Wednesday, March 4, 2015

Noah Hutton - 3 Questions for Connecting Art and Neuroscience

3 Questions for Connecting Art and Neuroscience 

When we say we want to connect neuroscience and art, I think we mean more generally that we want to reconcile the objective with the intuitive. This reconciliation—or what E.O. Wilson called “consilience”—can take myriad forms in childhood arts education, lifelong learning, fine art, or empirical studies of creativity and perception. But there are easy reconciliations, and more difficult and undefined ones. I believe the key to breaking new ground in this dialogue between the objective and the intuitive is to avoid two easy routes: first, treating neuroscience solely as the objective metric of the intuitively already-known, and second, treating neuroscience as the ultimate end-domain for objective answers to mysterious unknowns. Instead, I think we ought to turn to the layered architecture of the brain itself for guidance. To achieve its interdisciplinary best, I like to think of neuroscience as a layer that slides into the conversation or into the creative act, deepening our experience and fundamentally altering anything that is made or discussed in its context, merely by its presence as an ontological lens through which things must pass. Creativity comes from mysterious places, and flows through many layers within us before anything takes form outside of us. I think neuroscience can help form another of those layers—it can penetrate into the murky realms of the intuitive—and before long, as a society, we may start to view questions of identity, reality, and memory through new eyes.
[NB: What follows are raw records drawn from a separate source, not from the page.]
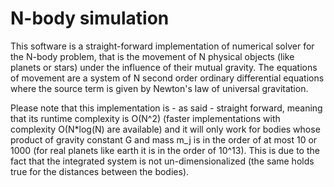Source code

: # N-body simulation

This software is a straight-forward implementation of numerical solver for the N-body problem, that is the movement of N physical objects (like planets or stars) under the influence of their mutual gravity. The equations of movement are a system of N second order ordinary differential equations where the source term is given by Newton's law of universal gravitation.

Please note that this implementation is - as said - straight forward, meaning that its runtime complexity is O(N^2) (faster implementations with complexity O(N*log(N) are available) and it will only work for bodies whose product of gravity constant G and mass m_j is in the order of at most 10 or 1000 (for real planets like earth it is in the order of 10^13). This is due to the fact that the integrated system is not un-dimensionalized (the same holds true for the distances between the bodies).
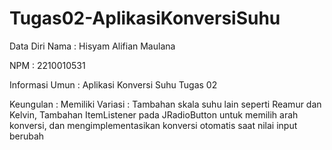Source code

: # Tugas02-AplikasiKonversiSuhu
Data Diri Nama : Hisyam Alifian Maulana 
 
NPM : 2210010531

Informasi Umun : Aplikasi Konversi Suhu Tugas 02

Keungulan : Memiliki Variasi : Tambahan skala suhu lain seperti Reamur dan Kelvin, Tambahan ItemListener pada JRadioButton untuk memilih arah konversi, dan mengimplementasikan konversi otomatis saat nilai input berubah
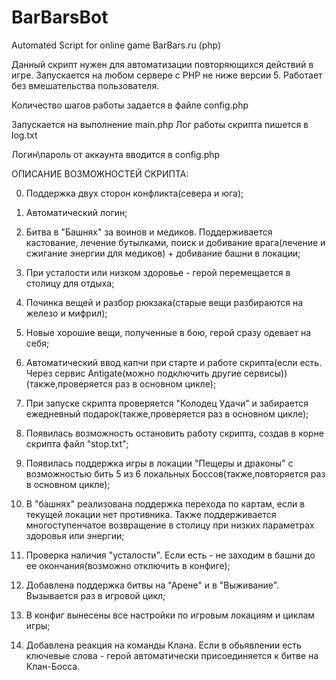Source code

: BarBarsBot
==========

Automated Script for online game BarBars.ru (php)

Данный скрипт нужен для автоматизации повторяющихся действий в игре.
Запускается на любом сервере с PHP не ниже версии 5. Работает без вмешательства пользователя.

Количество шагов работы задается в файле config.php

Запускается на выполнение main.php
Лог работы скрипта пишется в log.txt

Логин\пароль от аккаунта вводится в config.php

ОПИСАНИЕ ВОЗМОЖНОСТЕЙ СКРИПТА:

0. Поддержка двух сторон конфликта(севера и юга);

1. Автоматический логин;

2. Битва в "Башнях" за воинов и медиков. Поддерживается кастование, лечение бутылками, поиск и добивание врага(лечение и сжигание энергии для медиков) + добивание башни в локации;

3. При усталости или низком здоровье - герой перемещается в столицу для отдыха;

4. Починка вещей и разбор рюкзака(старые вещи разбираются на железо и мифрил);

5. Новые хорошие вещи, полученные в бою, герой сразу одевает на себя;

6. Автоматический ввод капчи при старте и работе скрипта(если есть. Через сервис Antigate(можно подключить другие сервисы))(также,проверяется раз в основном цикле);

7. При запуске скрипта проверяется "Колодец Удачи" и забирается ежедневный подарок(также,проверяется раз в основном цикле);

8. Появилась возможность остановить работу скрипта, создав в корне скрипта файл "stop.txt";

9. Появилась поддержка игры в локации "Пещеры и драконы" с возможностью бить 5 из 6 локальных Боссов(также,повторяется раз в основном цикле);

10. В "башнях" реализована поддержка перехода по картам, если в текущей локации нет противника. Также поддерживается многоступенчатое возвращение в столицу при низких параметрах здоровья или энергии;

11. Проверка наличия "усталости". Если есть - не заходим в башни до ее окончания(возможно отключить в конфиге);

12. Добавлена поддержка битвы на "Арене" и в "Выживание". Вызывается раз в игровой цикл;

13. В конфиг вынесены все настройки по игровым локациям и циклам игры;

14. Добавлена реакция на команды Клана. Если в обьявлении есть ключевые слова - герой автоматически присоединяется к битве на Клан-Босса.
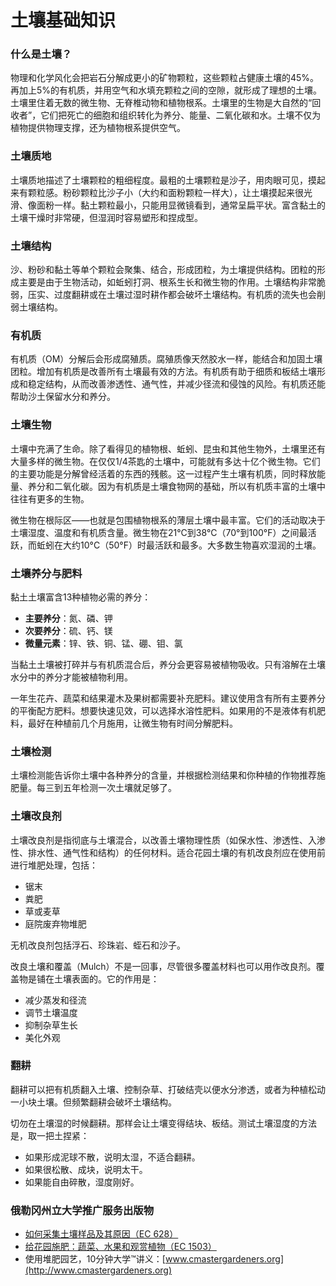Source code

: # 土壤基础知识

### 什么是土壤？
物理和化学风化会把岩石分解成更小的矿物颗粒，这些颗粒占健康土壤的45%。再加上5%的有机质，并用空气和水填充颗粒之间的空隙，就形成了理想的土壤。土壤里住着无数的微生物、无脊椎动物和植物根系。土壤里的生物是大自然的“回收者”，它们把死亡的细胞和组织转化为养分、能量、二氧化碳和水。土壤不仅为植物提供物理支撑，还为植物根系提供空气。

### 土壤质地
土壤质地描述了土壤颗粒的粗细程度。最粗的土壤颗粒是沙子，用肉眼可见，摸起来有颗粒感。粉砂颗粒比沙子小（大约和面粉颗粒一样大），让土壤摸起来很光滑、像面粉一样。黏土颗粒最小，只能用显微镜看到，通常呈扁平状。富含黏土的土壤干燥时非常硬，但湿润时容易塑形和捏成型。

### 土壤结构
沙、粉砂和黏土等单个颗粒会聚集、结合，形成团粒，为土壤提供结构。团粒的形成主要是由于生物活动，如蚯蚓打洞、根系生长和微生物的作用。土壤结构非常脆弱，压实、过度翻耕或在土壤过湿时耕作都会破坏土壤结构。有机质的流失也会削弱土壤结构。

### 有机质
有机质（OM）分解后会形成腐殖质。腐殖质像天然胶水一样，能结合和加固土壤团粒。增加有机质是改善所有土壤最有效的方法。有机质有助于细质和板结土壤形成和稳定结构，从而改善渗透性、通气性，并减少径流和侵蚀的风险。有机质还能帮助沙土保留水分和养分。

### 土壤生物
土壤中充满了生命。除了看得见的植物根、蚯蚓、昆虫和其他生物外，土壤里还有大量多样的微生物。在仅仅1/4茶匙的土壤中，可能就有多达十亿个微生物。它们的主要功能是分解曾经活着的东西的残骸。这一过程产生土壤有机质，同时释放能量、养分和二氧化碳。因为有机质是土壤食物网的基础，所以有机质丰富的土壤中往往有更多的生物。

微生物在根际区——也就是包围植物根系的薄层土壤中最丰富。它们的活动取决于土壤湿度、温度和有机质含量。微生物在21°C到38°C（70°到100°F）之间最活跃，而蚯蚓在大约10°C（50°F）时最活跃和最多。大多数生物喜欢湿润的土壤。

### 土壤养分与肥料
黏土土壤富含13种植物必需的养分：

- **主要养分**：氮、磷、钾
- **次要养分**：硫、钙、镁
- **微量元素**：锌、铁、铜、锰、硼、钼、氯

当黏土土壤被打碎并与有机质混合后，养分会更容易被植物吸收。只有溶解在土壤水分中的养分才能被植物利用。

一年生花卉、蔬菜和结果灌木及果树都需要补充肥料。建议使用含有所有主要养分的平衡配方肥料。想要快速见效，可以选择水溶性肥料。如果用的不是液体有机肥料，最好在种植前几个月施用，让微生物有时间分解肥料。

### 土壤检测
土壤检测能告诉你土壤中各种养分的含量，并根据检测结果和你种植的作物推荐施肥量。每三到五年检测一次土壤就足够了。

### 土壤改良剂
土壤改良剂是指彻底与土壤混合，以改善土壤物理性质（如保水性、渗透性、入渗性、排水性、通气性和结构）的任何材料。适合花园土壤的有机改良剂应在使用前进行堆肥处理，包括：

- 锯末
- 粪肥
- 草或麦草
- 庭院废弃物堆肥

无机改良剂包括浮石、珍珠岩、蛭石和沙子。

改良土壤和覆盖（Mulch）不是一回事，尽管很多覆盖材料也可以用作改良剂。覆盖物是铺在土壤表面的。它的作用是：

- 减少蒸发和径流
- 调节土壤温度
- 抑制杂草生长
- 美化外观

### 翻耕
翻耕可以把有机质翻入土壤、控制杂草、打破结壳以便水分渗透，或者为种植松动一小块土壤。但频繁翻耕会破坏土壤结构。

切勿在土壤湿的时候翻耕。那样会让土壤变得结块、板结。测试土壤湿度的方法是，取一把土捏紧：

- 如果形成泥球不散，说明太湿，不适合翻耕。
- 如果很松散、成块，说明太干。
- 如果能自由碎散，湿度刚好。

### 俄勒冈州立大学推广服务出版物

- [如何采集土壤样品及其原因（EC 628）](https://catalog.extension.oregonstate.edu/)
- [给花园施肥：蔬菜、水果和观赏植物（EC 1503）](https://catalog.extension.oregonstate.edu/)
- 使用堆肥园艺，10分钟大学™讲义：[www.cmastergardeners.org](http://www.cmastergardeners.org)
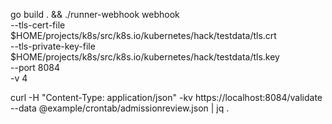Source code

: go build . && ./runner-webhook webhook \
  --tls-cert-file $HOME/projects/k8s/src/k8s.io/kubernetes/hack/testdata/tls.crt \
  --tls-private-key-file $HOME/projects/k8s/src/k8s.io/kubernetes/hack/testdata/tls.key \
  --port 8084 \
  -v 4

curl -H "Content-Type: application/json" -kv https://localhost:8084/validate --data @example/crontab/admissionreview.json | jq .
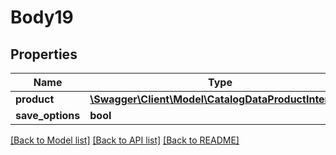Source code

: # Body19

## Properties
Name | Type | Description | Notes
------------ | ------------- | ------------- | -------------
**product** | [**\Swagger\Client\Model\CatalogDataProductInterface**](CatalogDataProductInterface.md) |  | 
**save_options** | **bool** |  | [optional] 

[[Back to Model list]](../README.md#documentation-for-models) [[Back to API list]](../README.md#documentation-for-api-endpoints) [[Back to README]](../README.md)


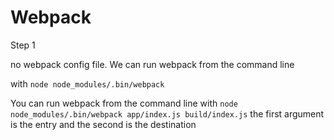 # Webpack

Step 1

no webpack config file. We can run webpack from the command line

with ` node node_modules/.bin/webpack  ` 

You can run webpack from the command line with
` node node_modules/.bin/webpack app/index.js build/index.js `
the first argument is the entry and the second is the destination
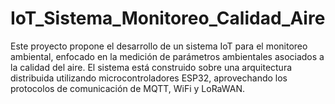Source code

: # IoT_Sistema_Monitoreo_Calidad_Aire
Este proyecto propone el desarrollo de un sistema IoT para el monitoreo ambiental, enfocado en la medición de parámetros ambientales asociados a la calidad del aire. El sistema está construido sobre una arquitectura distribuida utilizando microcontroladores ESP32, aprovechando los protocolos de comunicación de MQTT, WiFi y LoRaWAN.
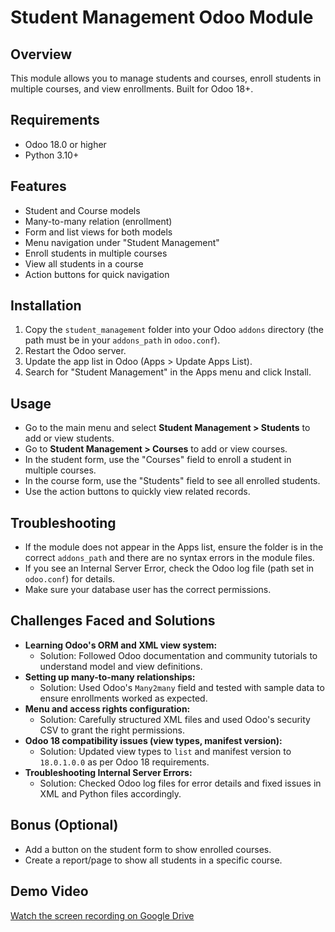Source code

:# Student Management Odoo Module

## Overview
This module allows you to manage students and courses, enroll students in multiple courses, and view enrollments. Built for Odoo 18+.

## Requirements
- Odoo 18.0 or higher
- Python 3.10+

## Features
- Student and Course models
- Many-to-many relation (enrollment)
- Form and list views for both models
- Menu navigation under "Student Management"
- Enroll students in multiple courses
- View all students in a course
- Action buttons for quick navigation

## Installation
1. Copy the `student_management` folder into your Odoo `addons` directory (the path must be in your `addons_path` in `odoo.conf`).
2. Restart the Odoo server.
3. Update the app list in Odoo (Apps > Update Apps List).
4. Search for "Student Management" in the Apps menu and click Install.

## Usage
- Go to the main menu and select **Student Management > Students** to add or view students.
- Go to **Student Management > Courses** to add or view courses.
- In the student form, use the "Courses" field to enroll a student in multiple courses.
- In the course form, use the "Students" field to see all enrolled students.
- Use the action buttons to quickly view related records.

## Troubleshooting
- If the module does not appear in the Apps list, ensure the folder is in the correct `addons_path` and there are no syntax errors in the module files.
- If you see an Internal Server Error, check the Odoo log file (path set in `odoo.conf`) for details.
- Make sure your database user has the correct permissions.


## Challenges Faced and Solutions
- **Learning Odoo's ORM and XML view system:**
	- Solution: Followed Odoo documentation and community tutorials to understand model and view definitions.
- **Setting up many-to-many relationships:**
	- Solution: Used Odoo's `Many2many` field and tested with sample data to ensure enrollments worked as expected.
- **Menu and access rights configuration:**
	- Solution: Carefully structured XML files and used Odoo's security CSV to grant the right permissions.
- **Odoo 18 compatibility issues (view types, manifest version):**
	- Solution: Updated view types to `list` and manifest version to `18.0.1.0.0` as per Odoo 18 requirements.
- **Troubleshooting Internal Server Errors:**
	- Solution: Checked Odoo log files for error details and fixed issues in XML and Python files accordingly.

## Bonus (Optional)
- Add a button on the student form to show enrolled courses.
- Create a report/page to show all students in a specific course.

## Demo Video

[Watch the screen recording on Google Drive](https://drive.google.com/file/d/1sIVbbuIszr6xyjrrIQbw2R8S6S3g0VPA/view?usp=sharing)
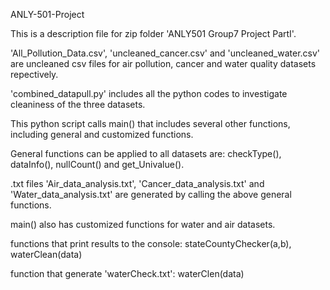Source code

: ANLY-501-Project

This is a description file for zip folder 'ANLY501 Group7 Project PartI'.



'All_Pollution_Data.csv', 'uncleaned_cancer.csv' and 'uncleaned_water.csv' are uncleaned csv files for air pollution, cancer and water quality datasets repectively. 



'combined_datapull.py' includes all the python codes to investigate cleaniness of the three datasets.



This python script calls main() that includes several other functions, including general and customized functions. 



General functions can be applied to all datasets are: checkType(), dataInfo(), nullCount() and get_Univalue().

.txt files 'Air_data_analysis.txt', 'Cancer_data_analysis.txt' and 'Water_data_analysis.txt' are generated by calling the above general functions. 



main() also has customized functions for water and air datasets.

functions that print results to the console: stateCountyChecker(a,b), waterClean(data)

function that generate 'waterCheck.txt': waterClen(data)




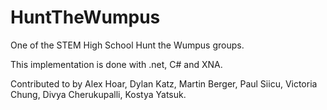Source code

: HuntTheWumpus
=============

One of the STEM High School Hunt the Wumpus groups.

This implementation is done with .net, C# and XNA.

Contributed to by Alex Hoar, Dylan Katz, Martin Berger, Paul Siicu, Victoria Chung, Divya Cherukupalli, Kostya Yatsuk.
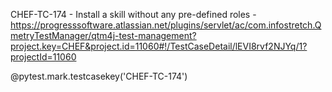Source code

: CHEF-TC-174 - Install a skill without any pre-defined roles - https://progresssoftware.atlassian.net/plugins/servlet/ac/com.infostretch.QmetryTestManager/qtm4j-test-management?project.key=CHEF&project.id=11060#!/TestCaseDetail/lEVI8rvf2NJYq/1?projectId=11060

@pytest.mark.testcasekey('CHEF-TC-174')
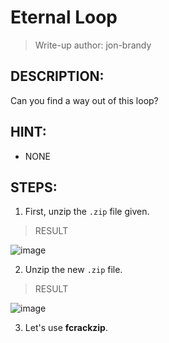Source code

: # Eternal Loop
> Write-up author: jon-brandy
## DESCRIPTION:
Can you find a way out of this loop?
## HINT:
- NONE
## STEPS:
1. First, unzip the `.zip` file given.

> RESULT

![image](https://user-images.githubusercontent.com/70703371/210124140-020d27fe-945e-43c5-b40e-7f99a6bb6a63.png)


2. Unzip the new `.zip` file.

> RESULT

![image](https://user-images.githubusercontent.com/70703371/210124157-50c4c399-0456-4b3d-89f2-aa6cb8215add.png)


3. Let's use **fcrackzip**.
In my own work, I recently created a multiplatform project for the Times Square Arts Alliance in New York City called “Brain City,” which featured a 3-minute video that immersed viewers in the latest visuals of brain structures from leading neuroscience projects around the world, playing simultaneously on twenty billboard displays in Times Square at midnight each night for a month. There were also printed banners on the street that drew analogies between urban landscapes and neural ones, and a playful website that connects sites around NYC to analogous brain locations and functions (http://www.braincity.info). This spring I am collaborating with neuroscientist Joseph LeDoux of NYU to create a short fictional film based on his upcoming book, Anxious, which investigates his pioneering work on the neuroscience of emotion. 

In these projects and in any future collaborations that attempt to connect art and neuroscience, my practice will keep a few questions in mind:

  • Has this project meaningfully passed through a layer of neuroscience?
  • Are the necessary tools for engagement embedded in the message or the medium of the project itself?
  • How will the interdisciplinarity of the project yield something that is new, and not just new for new’s sake?